▶ REQUIREMENT
Return the entries in their entirety, precisely as given.

▶ AVAILABLE DATA

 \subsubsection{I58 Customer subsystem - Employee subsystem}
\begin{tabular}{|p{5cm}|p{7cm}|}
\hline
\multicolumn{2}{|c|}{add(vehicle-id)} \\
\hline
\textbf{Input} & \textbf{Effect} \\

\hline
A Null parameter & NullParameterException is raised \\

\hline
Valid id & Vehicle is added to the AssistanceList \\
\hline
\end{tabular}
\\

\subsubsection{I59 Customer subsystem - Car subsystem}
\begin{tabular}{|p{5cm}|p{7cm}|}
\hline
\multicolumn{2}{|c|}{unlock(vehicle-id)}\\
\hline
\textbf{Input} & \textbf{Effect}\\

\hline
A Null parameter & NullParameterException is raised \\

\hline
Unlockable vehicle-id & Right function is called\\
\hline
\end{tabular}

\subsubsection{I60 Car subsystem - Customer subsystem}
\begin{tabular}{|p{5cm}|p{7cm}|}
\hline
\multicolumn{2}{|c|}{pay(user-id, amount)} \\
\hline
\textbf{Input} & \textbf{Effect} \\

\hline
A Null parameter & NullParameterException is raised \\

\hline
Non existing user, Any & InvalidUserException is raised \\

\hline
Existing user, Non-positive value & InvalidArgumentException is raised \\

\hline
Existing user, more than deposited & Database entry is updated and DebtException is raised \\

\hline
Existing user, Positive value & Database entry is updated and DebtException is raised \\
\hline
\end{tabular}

▶ ANSWER TO THIS EXERCISE
 \subsubsection{I58 Customer subsystem - Employee subsystem}
\begin{tabular}{|p{5cm}|p{7cm}|}
\hline
\multicolumn{2}{|c|}{add(vehicle-id)} \\
\hline
\textbf{Input} & \textbf{Effect} \\

\hline
A Null parameter & NullParameterException is raised \\

\hline
Valid id & Vehicle is added to the AssistanceList \\
\hline
\end{tabular}
\\

\subsubsection{I59 Customer subsystem - Car subsystem}
\begin{tabular}{|p{5cm}|p{7cm}|}
\hline
\multicolumn{2}{|c|}{unlock(vehicle-id)}\\
\hline
\textbf{Input} & \textbf{Effect}\\

\hline
A Null parameter & NullParameterException is raised \\

\hline
Unlockable vehicle-id & Right function is called\\
\hline
\end{tabular}

\subsubsection{I60 Car subsystem - Customer subsystem}
\begin{tabular}{|p{5cm}|p{7cm}|}
\hline
\multicolumn{2}{|c|}{pay(user-id, amount)} \\
\hline
\textbf{Input} & \textbf{Effect} \\

\hline
A Null parameter & NullParameterException is raised \\

\hline
Non existing user, Any & InvalidUserException is raised \\

\hline
Existing user, Non-positive value & InvalidArgumentException is raised \\

\hline
Existing user, more than deposited & Database entry is updated and DebtException is raised \\

\hline
Existing user, Positive value & Database entry is updated and DebtException is raised \\
\hline
\end{tabular}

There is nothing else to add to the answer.